When we contemplate our faith and our lives as believers, I think it is common to expect that when we are obedient, God will bless us. Although I believe that this is true, I think we may be a bit surprised as to what constitutes that blessing. Chambers’ opening to today’s devotional is truly thought-provoking:
Our Lord’s teaching is always anti-self-realization. His purpose is not the development of a man; His purpose is to make a man exactly like Himself, and the characteristic of the Son of God is self-expenditure. If we believe in Jesus, it is not what we gain, but what He pours through us that counts. It is not that God makes us beautifully rounded grapes, but that he squeezes the sweetness out of us. Spiritually we cannot measure our life by success, but only by what God pours through us, and we cannot measure that at all.
This tends to fly in the face of what some of us expect as Christians, doesn’t it? Surrender to the will of the Father is not necessarily the opening act to a life of ease and outward success. For us to understand anything about the will of God we must first recognize that His plan rarely has anything to do with our personal earthly agenda. When things become difficult, when we face challenges and personal struggles and we seek God in the midst of those, His solution may not be immediate deliverance from the pain of those trials. It doesn’t mean He isn’t listening or that He doesn’t care, but rather that His purpose for us lies in what He is able to pour through us in the midst of chaos.
I can’t help but think of the tragedy that is the “prosperity gospel” movement. People preaching the gospel for personal gain, their “disciples” coming to Christ because they think that is their “ticket” to material wealth and ease. When we view our lives in light of the eternal, our material possessions on this earth are beyond irrelevant. When I consider that my life here on earth is but a tiny dot on a line millions of miles long, does it really matter whether I’m driving a Mazda or a Mercedes? Is the size of my home even relevant? To think that people come to Jesus because they want a better car and a big screen TV tells me that they’ve completely missed why Christ died for us. He didn’t go to Calvary so Creflo Dollar could drive a Rolls Royce. He went to Calvary so that we could be saved from the pit of hell. When we consider THAT, why do we even care about anything in this world other than honoring Christ with our lives? Why do we even care to waste our lives chasing after that which is completely irrelevant in light of eternity? It is tragic to me that we can become so consumed with the temporal things of this world that we completely miss those things that are eternal.
Christ’s life was a life of servitude. He gave of himself until His path led to the cross where He gave His very life and spilled His blood that we might be saved. As believers, our lives have nothing to do with what we get from God and everything to do with what we give through the outflow of God’s grace working in us.
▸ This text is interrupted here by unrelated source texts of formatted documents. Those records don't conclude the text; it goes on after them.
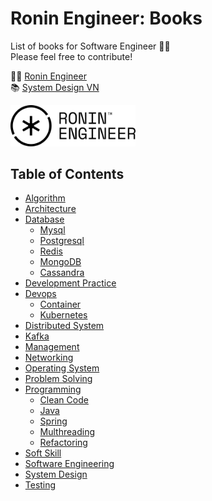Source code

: # Ronin Engineer: Books
List of books for Software Engineer 🧑‍💻<br>
Please feel free to contribute!

🧑‍💻  [Ronin Engineer](https://ronin-engineer.github.io/introduction) <br>
📚  [System Design VN](https://www.facebook.com/groups/systemdesign.vn)

<img src="./image/ronin_engineer_logo.png" width="200" >

## Table of Contents

- [Algorithm](./algorithm)
- [Architecture](./architecture)
- [Database](./database)
    - [Mysql](./database/mysql)
    - [Postgresql](./database/postgresql)
    - [Redis](./database/redis)
    - [MongoDB](./database/mongo)
    - [Cassandra](./database/cassandra)
- [Development Practice](./development-practice)
- [Devops](./devops)
    - [Container](./devops/container)
    - [Kubernetes](./devops/k8s)
- [Distributed System](./distributed-system)
- [Kafka](./kafka)
- [Management](./management)
- [Networking](./networking)
- [Operating System](./operating-system)
- [Problem Solving](./problem-solving)
- [Programming](./programming)
    - [Clean Code](./programming/clean-code)
    - [Java](./programming/java)
    - [Spring](./programming/spring)
    - [Multhreading](./programming/multhreading)
    - [Refactoring](./programming/refactoring)
- [Soft Skill](./soft-skill)
- [Software Engineering](./software-engineering)
- [System Design](./system-design)
- [Testing](./testing)

##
Christ promises that when we come to Him and drink from His cup that we become a source of refreshment for those around us. He equips us for self-expenditure – He gives to us, not so that we can hoard that which we receive, but so that we can continue giving out of that gift. Chambers closes by saying:
It is time now to break the life, to cease craving for satisfaction, and to spill the thing out. Our Lord is asking who of us will do it for Him?
Oh, Catharine, this is one of my faves -- Oz talks in a few of his entries about being broken bread and poured-out wine. And about how grapes don't become wine unless they are CRUSHED. Not exactly a popular message for the prosperity gospel bunch!